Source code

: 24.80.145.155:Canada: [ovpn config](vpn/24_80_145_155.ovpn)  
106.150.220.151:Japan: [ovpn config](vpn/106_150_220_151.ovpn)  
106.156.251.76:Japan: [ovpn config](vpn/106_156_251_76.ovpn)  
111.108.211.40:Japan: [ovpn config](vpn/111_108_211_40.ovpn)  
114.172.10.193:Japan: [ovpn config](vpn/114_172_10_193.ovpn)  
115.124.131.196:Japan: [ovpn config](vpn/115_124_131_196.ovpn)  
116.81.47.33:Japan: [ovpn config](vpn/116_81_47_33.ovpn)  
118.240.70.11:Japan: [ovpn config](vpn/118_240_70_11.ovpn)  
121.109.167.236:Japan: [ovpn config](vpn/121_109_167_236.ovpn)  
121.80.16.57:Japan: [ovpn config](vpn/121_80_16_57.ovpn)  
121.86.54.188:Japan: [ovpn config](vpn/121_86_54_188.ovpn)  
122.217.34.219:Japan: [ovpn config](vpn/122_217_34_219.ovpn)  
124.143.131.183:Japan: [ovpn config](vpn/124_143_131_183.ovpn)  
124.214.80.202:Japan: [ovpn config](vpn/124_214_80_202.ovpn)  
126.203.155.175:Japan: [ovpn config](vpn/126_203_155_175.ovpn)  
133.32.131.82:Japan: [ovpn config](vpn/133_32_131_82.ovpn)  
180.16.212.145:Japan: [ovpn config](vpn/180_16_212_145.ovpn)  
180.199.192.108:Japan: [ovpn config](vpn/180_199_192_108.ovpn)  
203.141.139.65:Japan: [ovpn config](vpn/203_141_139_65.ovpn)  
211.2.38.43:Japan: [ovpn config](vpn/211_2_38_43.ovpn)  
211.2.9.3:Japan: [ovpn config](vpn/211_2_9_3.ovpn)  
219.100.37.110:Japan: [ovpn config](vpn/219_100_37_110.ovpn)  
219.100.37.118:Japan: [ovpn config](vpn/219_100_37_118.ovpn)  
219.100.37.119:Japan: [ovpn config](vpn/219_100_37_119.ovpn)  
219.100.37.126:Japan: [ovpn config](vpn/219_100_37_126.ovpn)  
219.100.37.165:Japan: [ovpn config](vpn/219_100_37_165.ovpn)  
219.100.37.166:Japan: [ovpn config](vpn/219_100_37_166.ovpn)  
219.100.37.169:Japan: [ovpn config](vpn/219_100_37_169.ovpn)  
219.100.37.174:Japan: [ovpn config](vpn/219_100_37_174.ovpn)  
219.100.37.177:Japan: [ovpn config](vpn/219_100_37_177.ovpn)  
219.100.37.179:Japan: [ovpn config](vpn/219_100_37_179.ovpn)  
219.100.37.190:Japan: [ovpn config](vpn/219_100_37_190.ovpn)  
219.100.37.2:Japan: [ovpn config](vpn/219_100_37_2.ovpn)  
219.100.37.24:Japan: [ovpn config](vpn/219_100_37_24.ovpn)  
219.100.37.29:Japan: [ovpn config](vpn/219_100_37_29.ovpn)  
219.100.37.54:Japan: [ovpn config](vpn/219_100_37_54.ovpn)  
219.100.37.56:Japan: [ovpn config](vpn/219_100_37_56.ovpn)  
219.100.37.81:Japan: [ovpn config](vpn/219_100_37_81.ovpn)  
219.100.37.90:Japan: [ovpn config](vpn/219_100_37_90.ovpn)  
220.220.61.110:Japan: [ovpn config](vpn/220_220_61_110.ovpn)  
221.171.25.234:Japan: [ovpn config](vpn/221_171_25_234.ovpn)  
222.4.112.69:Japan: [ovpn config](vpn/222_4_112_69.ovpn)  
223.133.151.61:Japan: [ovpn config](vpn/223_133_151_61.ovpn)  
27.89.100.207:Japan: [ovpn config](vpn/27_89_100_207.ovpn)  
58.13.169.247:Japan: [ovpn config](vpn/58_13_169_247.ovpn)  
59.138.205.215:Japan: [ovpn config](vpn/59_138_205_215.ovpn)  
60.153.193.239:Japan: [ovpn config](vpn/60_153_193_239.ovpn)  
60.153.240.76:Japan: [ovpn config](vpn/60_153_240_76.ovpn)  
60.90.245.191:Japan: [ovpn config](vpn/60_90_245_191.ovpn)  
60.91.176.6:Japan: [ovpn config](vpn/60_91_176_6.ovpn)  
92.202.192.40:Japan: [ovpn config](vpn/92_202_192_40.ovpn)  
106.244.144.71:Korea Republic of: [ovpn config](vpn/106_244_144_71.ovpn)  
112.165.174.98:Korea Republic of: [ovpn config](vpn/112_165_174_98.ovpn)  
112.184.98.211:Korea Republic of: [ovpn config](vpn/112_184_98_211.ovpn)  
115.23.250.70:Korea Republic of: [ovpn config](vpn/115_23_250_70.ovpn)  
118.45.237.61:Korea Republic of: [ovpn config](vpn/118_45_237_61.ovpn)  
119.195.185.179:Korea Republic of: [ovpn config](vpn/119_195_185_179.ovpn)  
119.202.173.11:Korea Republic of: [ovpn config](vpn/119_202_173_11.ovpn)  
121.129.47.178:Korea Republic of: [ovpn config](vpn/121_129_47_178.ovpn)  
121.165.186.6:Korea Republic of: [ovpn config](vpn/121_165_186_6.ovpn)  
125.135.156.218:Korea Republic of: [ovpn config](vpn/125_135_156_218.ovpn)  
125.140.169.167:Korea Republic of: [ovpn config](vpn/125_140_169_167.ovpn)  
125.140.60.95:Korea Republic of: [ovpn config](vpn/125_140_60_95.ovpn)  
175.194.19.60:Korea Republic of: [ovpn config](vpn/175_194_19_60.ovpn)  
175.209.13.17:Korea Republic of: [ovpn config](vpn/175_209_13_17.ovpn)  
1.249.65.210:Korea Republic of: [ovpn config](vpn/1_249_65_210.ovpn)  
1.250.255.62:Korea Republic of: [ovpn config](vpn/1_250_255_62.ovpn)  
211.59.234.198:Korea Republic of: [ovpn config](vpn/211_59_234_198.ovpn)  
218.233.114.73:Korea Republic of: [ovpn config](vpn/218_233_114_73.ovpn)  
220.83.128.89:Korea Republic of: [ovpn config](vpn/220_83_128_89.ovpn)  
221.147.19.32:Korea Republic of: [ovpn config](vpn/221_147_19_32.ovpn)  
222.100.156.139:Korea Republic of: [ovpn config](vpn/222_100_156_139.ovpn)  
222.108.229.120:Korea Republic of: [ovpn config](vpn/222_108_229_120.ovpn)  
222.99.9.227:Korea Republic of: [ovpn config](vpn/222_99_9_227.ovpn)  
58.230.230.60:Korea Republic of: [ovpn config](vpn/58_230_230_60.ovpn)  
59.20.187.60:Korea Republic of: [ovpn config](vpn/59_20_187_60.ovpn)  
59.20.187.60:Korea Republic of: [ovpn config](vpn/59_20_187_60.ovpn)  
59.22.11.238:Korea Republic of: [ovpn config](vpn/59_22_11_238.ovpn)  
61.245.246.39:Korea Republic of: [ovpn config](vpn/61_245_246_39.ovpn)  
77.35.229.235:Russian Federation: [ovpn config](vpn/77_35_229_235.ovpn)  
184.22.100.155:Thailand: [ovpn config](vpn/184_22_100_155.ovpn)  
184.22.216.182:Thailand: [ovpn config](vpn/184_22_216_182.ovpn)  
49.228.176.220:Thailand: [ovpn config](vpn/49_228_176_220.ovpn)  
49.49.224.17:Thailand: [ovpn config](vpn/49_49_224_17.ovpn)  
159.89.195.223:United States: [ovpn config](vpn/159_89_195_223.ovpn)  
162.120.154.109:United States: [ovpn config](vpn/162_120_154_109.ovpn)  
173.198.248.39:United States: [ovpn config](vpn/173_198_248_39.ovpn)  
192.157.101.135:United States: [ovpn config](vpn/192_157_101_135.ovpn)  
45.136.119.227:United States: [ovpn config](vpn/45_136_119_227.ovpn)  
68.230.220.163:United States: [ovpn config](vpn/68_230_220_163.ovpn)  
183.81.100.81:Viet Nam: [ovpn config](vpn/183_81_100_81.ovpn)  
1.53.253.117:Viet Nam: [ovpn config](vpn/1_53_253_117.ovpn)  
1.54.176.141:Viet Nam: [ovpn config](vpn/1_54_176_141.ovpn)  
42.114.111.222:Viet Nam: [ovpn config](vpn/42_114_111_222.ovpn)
--
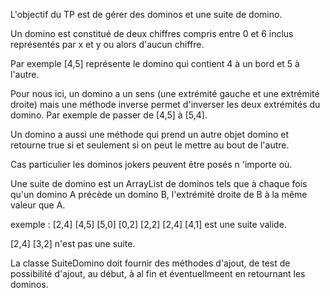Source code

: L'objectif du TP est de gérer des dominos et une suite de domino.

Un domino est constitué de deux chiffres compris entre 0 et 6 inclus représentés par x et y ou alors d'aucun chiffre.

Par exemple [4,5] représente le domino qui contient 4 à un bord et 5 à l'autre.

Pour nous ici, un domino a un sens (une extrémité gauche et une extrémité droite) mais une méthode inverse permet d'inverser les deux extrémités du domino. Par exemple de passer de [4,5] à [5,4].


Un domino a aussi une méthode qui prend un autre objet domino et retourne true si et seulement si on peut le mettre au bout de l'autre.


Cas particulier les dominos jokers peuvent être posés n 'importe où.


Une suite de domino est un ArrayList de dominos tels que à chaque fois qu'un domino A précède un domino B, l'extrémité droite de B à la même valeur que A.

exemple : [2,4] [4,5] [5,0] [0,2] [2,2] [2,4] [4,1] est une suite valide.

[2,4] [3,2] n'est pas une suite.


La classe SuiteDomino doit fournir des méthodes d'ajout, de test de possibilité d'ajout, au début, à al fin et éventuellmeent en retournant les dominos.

What the exercise asks:
Please reproduce, exactly as they appear above, the lines from the line containing "173.198.248.39:United States: [ovpn" up to and including the line containing "1.53.253.117:Viet Nam: [ovpn".

Written solution:
173.198.248.39:United States: [ovpn config](vpn/173_198_248_39.ovpn)  
192.157.101.135:United States: [ovpn config](vpn/192_157_101_135.ovpn)  
45.136.119.227:United States: [ovpn config](vpn/45_136_119_227.ovpn)  
68.230.220.163:United States: [ovpn config](vpn/68_230_220_163.ovpn)  
183.81.100.81:Viet Nam: [ovpn config](vpn/183_81_100_81.ovpn)  
1.53.253.117:Viet Nam: [ovpn config](vpn/1_53_253_117.ovpn)  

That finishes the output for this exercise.